### What is being asked
From the first line of the data below through the line holding "JWT 是无状态的，无法实现 Token 的作废，例如说用户登出系统、修改密码等等场景。", output each line exactly and leave the pictures out.

### Data

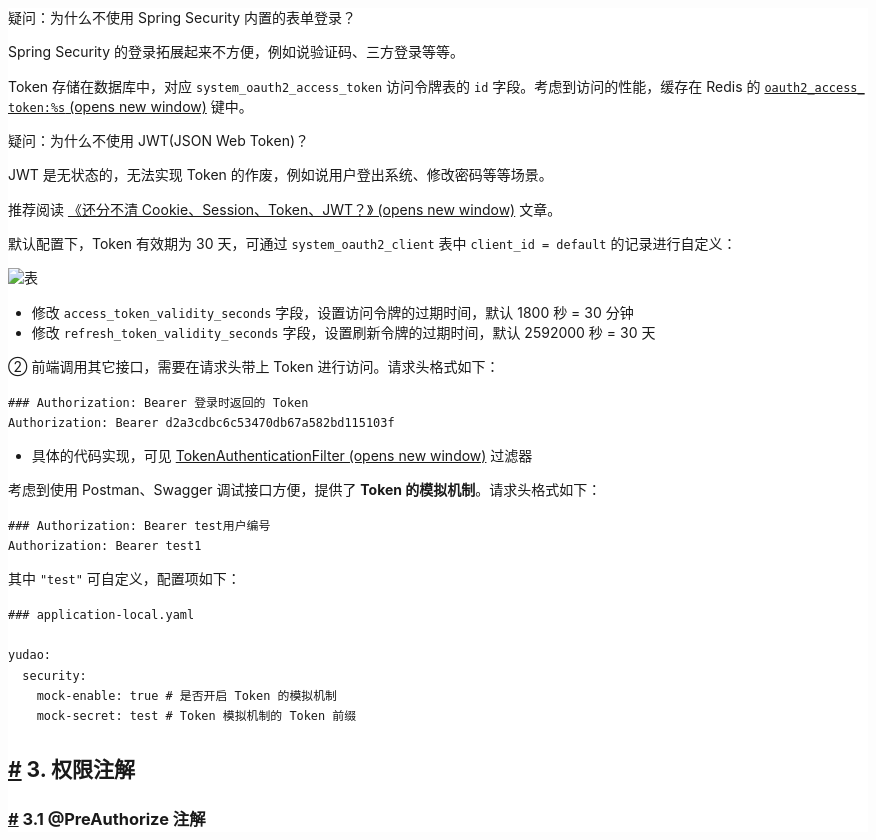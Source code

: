  疑问：为什么不使用 Spring Security 内置的表单登录？

 Spring Security 的登录拓展起来不方便，例如说验证码、三方登录等等。

 Token 存储在数据库中，对应 `system_oauth2_access_token` 访问令牌表的 `id` 字段。考虑到访问的性能，缓存在 Redis 的 [`oauth2_access_token:%s`  (opens new window)](https://github.com/YunaiV/ruoyi-vue-pro/blob/master/yudao-module-system/yudao-module-system-biz/src/main/java/cn/iocoder/yudao/module/system/dal/redis/RedisKeyConstants.java#L21) 键中。

 疑问：为什么不使用 JWT(JSON Web Token)？

 JWT 是无状态的，无法实现 Token 的作废，例如说用户登出系统、修改密码等等场景。

 推荐阅读 [《还分不清 Cookie、Session、Token、JWT？》  (opens new window)](https://www.iocoder.cn/Fight/Confused-about-cookies-sessions,-Tokens-JWT/?yudao) 文章。

 默认配置下，Token 有效期为 30 天，可通过 `system_oauth2_client` 表中 `client_id = default` 的记录进行自定义：

 ![ 表](https://doc.iocoder.cn/img/%E5%8A%9F%E8%83%BD%E6%9D%83%E9%99%90/04.png)

 * 修改 `access_token_validity_seconds` 字段，设置访问令牌的过期时间，默认 1800 秒 = 30 分钟
* 修改 `refresh_token_validity_seconds` 字段，设置刷新令牌的过期时间，默认 2592000 秒 = 30 天

 ② 前端调用其它接口，需要在请求头带上 Token 进行访问。请求头格式如下：

 
```
### Authorization: Bearer 登录时返回的 Token
Authorization: Bearer d2a3cdbc6c53470db67a582bd115103f

```
* 具体的代码实现，可见 [TokenAuthenticationFilter  (opens new window)](https://github.com/YunaiV/ruoyi-vue-pro/blob/master/yudao-framework/yudao-spring-boot-starter-security/src/main/java/cn/iocoder/yudao/framework/security/core/filter/TokenAuthenticationFilter.java) 过滤器

 考虑到使用 Postman、Swagger 调试接口方便，提供了 **Token 的模拟机制**。请求头格式如下：

 
```
### Authorization: Bearer test用户编号
Authorization: Bearer test1

```
其中 `"test"` 可自定义，配置项如下：

 
```
### application-local.yaml

yudao:
  security:
    mock-enable: true # 是否开启 Token 的模拟机制
    mock-secret: test # Token 模拟机制的 Token 前缀

```
## [#](#_3-权限注解) 3. 权限注解

 ### [#](#_3-1-preauthorize-注解) 3.1 @PreAuthorize 注解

### Task solution
Source code

:  疑问：为什么不使用 Spring Security 内置的表单登录？

 Spring Security 的登录拓展起来不方便，例如说验证码、三方登录等等。

 Token 存储在数据库中，对应 `system_oauth2_access_token` 访问令牌表的 `id` 字段。考虑到访问的性能，缓存在 Redis 的 [`oauth2_access_token:%s`  (opens new window)](https://github.com/YunaiV/ruoyi-vue-pro/blob/master/yudao-module-system/yudao-module-system-biz/src/main/java/cn/iocoder/yudao/module/system/dal/redis/RedisKeyConstants.java#L21) 键中。

 疑问：为什么不使用 JWT(JSON Web Token)？

 JWT 是无状态的，无法实现 Token 的作废，例如说用户登出系统、修改密码等等场景。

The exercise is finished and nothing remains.